この記事では、特に次の5つのポイントが深く掘り下げられています。
1. 採用の「探す」工程はAIに任せる時代へ
候補者探索を担うソーシングツールはすでに成熟期に突入。自動化・統合化が進み、単機能だったツールが、採用マーケティングやブランディングなどの機能を備えた「統合型HRプラットフォーム」へと進化しています。
たとえば、BeameryやPhenomといったベンダーは、企業の採用キャンペーンを支えるだけでなく、候補者とのエンゲージメント向上にも貢献しています。
2. AIによる面接支援が当たり前に
面接の準備、進行、フィードバックまでAIがサポートする時代が到来しています。AIが候補者の情報を要約し、リアルタイムで面接官にアドバイスを提供、さらに会話の内容を自動で要約してスコアリングするなど、採用の質と効率を両立するツールが続々と登場しています。
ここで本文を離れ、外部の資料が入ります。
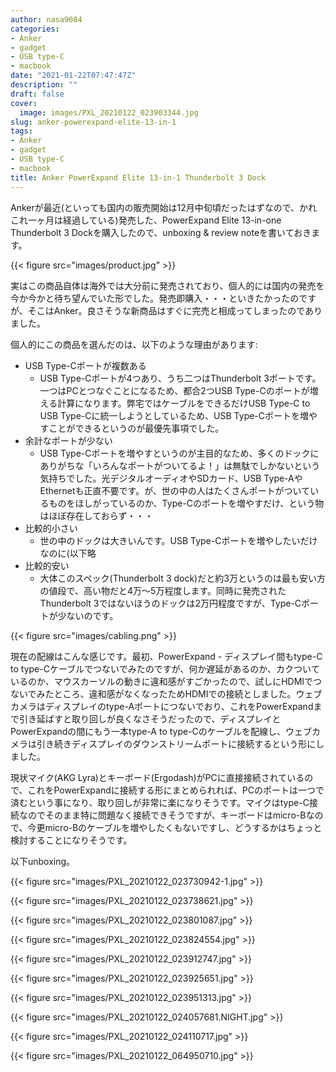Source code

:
 ```yaml
---
author: nasa9084
categories:
- Anker
- gadget
- USB type-C
- macbook
date: "2021-01-22T07:47:47Z"
description: ""
draft: false
cover:
  image: images/PXL_20210122_023903344.jpg
slug: anker-powerexpand-elite-13-in-1
tags:
- Anker
- gadget
- USB type-C
- macbook
title: Anker PowerExpand Elite 13-in-1 Thunderbolt 3 Dock
---
```



Ankerが最近(といっても国内の販売開始は12月中旬頃だったはずなので、かれこれ一ヶ月は経過している)発売した、PowerExpand Elite 13-in-one Thunderbolt 3 Dockを購入したので、unboxing & review noteを書いておきます。

{{< figure src="images/product.jpg" >}}

実はこの商品自体は海外では大分前に発売されており、個人的には国内の発売を今か今かと待ち望んでいた形でした。発売即購入・・・といきたかったのですが、そこはAnker。良さそうな新商品はすぐに完売と相成ってしまったのでありました。

個人的にこの商品を選んだのは、以下のような理由があります:

* USB Type-Cポートが複数ある
    * USB Type-Cポートが4つあり、うち二つはThunderbolt 3ポートです。一つはPCとつなぐことになるため、都合2つUSB Type-Cのポートが増える計算になります。弊宅ではケーブルをできるだけUSB Type-C to USB Type-Cに統一しようとしているため、USB Type-Cポートを増やすことができるというのが最優先事項でした。
* 余計なポートが少ない
    * USB Type-Cポートを増やすというのが主目的なため、多くのドックにありがちな「いろんなポートがついてるよ！」は無駄でしかないという気持ちでした。光デジタルオーディオやSDカード、USB Type-AやEthernetも正直不要です。が、世の中の人はたくさんポートがついているものをほしがっているのか、Type-Cのポートを増やすだけ、という物はほぼ存在しておらず・・・
* 比較的小さい
    * 世の中のドックは大きいんです。USB Type-Cポートを増やしたいだけなのに(以下略
* 比較的安い
    * 大体このスペック(Thunderbolt 3 dock)だと約3万というのは最も安い方の値段で、高い物だと4万〜5万程度します。同時に発売されたThunderbolt 3ではないほうのドックは2万円程度ですが、Type-Cポートが少ないのです。

{{< figure src="images/cabling.png" >}}

現在の配線はこんな感じです。最初、PowerExpand - ディスプレイ間もtype-C to type-Cケーブルでつないでみたのですが、何か遅延があるのか、カクついているのか、マウスカーソルの動きに違和感がすごかったので、試しにHDMIでつないでみたところ、違和感がなくなったためHDMIでの接続としました。ウェブカメラはディスプレイのtype-Aポートにつないでおり、これをPowerExpandまで引き延ばすと取り回しが良くなさそうだったので、ディスプレイとPowerExpandの間にもう一本type-A to type-Cのケーブルを配線し、ウェブカメラは引き続きディスプレイのダウンストリームポートに接続するという形にしました。

現状マイク(AKG Lyra)とキーボード(Ergodash)がPCに直接接続されているので、これをPowerExpandに接続する形にまとめられれば、PCのポートは一つで済むという事になり、取り回しが非常に楽になりそうです。マイクはtype-C接続なのでそのまま特に問題なく接続できそうですが、キーボードはmicro-Bなので、今更micro-Bのケーブルを増やしたくもないですし、どうするかはちょっと検討することになりそうです。

以下unboxing。

{{< figure src="images/PXL_20210122_023730942-1.jpg" >}}

{{< figure src="images/PXL_20210122_023738621.jpg" >}}

{{< figure src="images/PXL_20210122_023801087.jpg" >}}

{{< figure src="images/PXL_20210122_023824554.jpg" >}}

{{< figure src="images/PXL_20210122_023912747.jpg" >}}

{{< figure src="images/PXL_20210122_023925651.jpg" >}}



{{< figure src="images/PXL_20210122_023951313.jpg" >}}

{{< figure src="images/PXL_20210122_024057681.NIGHT.jpg" >}}

{{< figure src="images/PXL_20210122_024110717.jpg" >}}

{{< figure src="images/PXL_20210122_064950710.jpg" >}}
応募者との対話を深めるために、リクルーターは定型業務から解放され、「人間らしい判断」に集中できるようになるという変化が見込まれています。
3. アセスメントは「スキル」から「学習能力」へ
これまで重視されていたスキルチェックは、今後「どれだけ早く新しいスキルを習得できるか」という「学習能力」へと重心が移ると予想されています。Plumのように、候補者のモチベーションや意思決定プロセスに着目したアセスメントツールも登場しており、企業と候補者のより深いマッチングが可能になります。
4. フェアネスと透明性の確保が課題に
AIの活用が進む一方で、評価の根拠やアルゴリズムの透明性をどう担保するかが問われています。AIのバイアスを軽減し、候補者に公正な評価体験を提供するためには、AI監査やガイドラインの整備が不可欠です。現時点で十分な体制が整っている企業はまだ少数ですが、今後の重要課題となるでしょう。
5. 求職者もAIを駆使する時代に突入
興味深いのは、企業だけでなく求職者も積極的にAIを活用しているという点です。ChatGPTで履歴書を最適化し、Microsoft Copilotで面接練習を行うといった動きが一般化してきました。採用の両サイドでAIが活用される時代となり、今後は「AIリテラシー」そのものが新たな評価軸になる可能性もあります。
編集部コメント
日本では「人手不足」が慢性化し、多くの業界が採用難に直面しています。しかし、AIの急速な進化とHRテクノロジーの革新により、これまでの採用の常識を大きく変えるようなサービスが次々と登場しています。
AIが単に採用活動を支援するだけでなく、候補者との関係構築やフィードバックの質を高め、人間らしい選考体験を提供することで、採用の現場に新しい価値をもたらしつつあります。
日本で人材不足が当たり前になっていますが、AIのさらなる進化と利用により、今までの常識を変えるようなサービスがどんどん出てくるような未来を感じます。今後もこのようなサービスには目が離せないですね。
AIと共存することで、採用の現場に「人間味」を取り戻す。そんな未来が、すでに現実になりつつあるのかもしれません。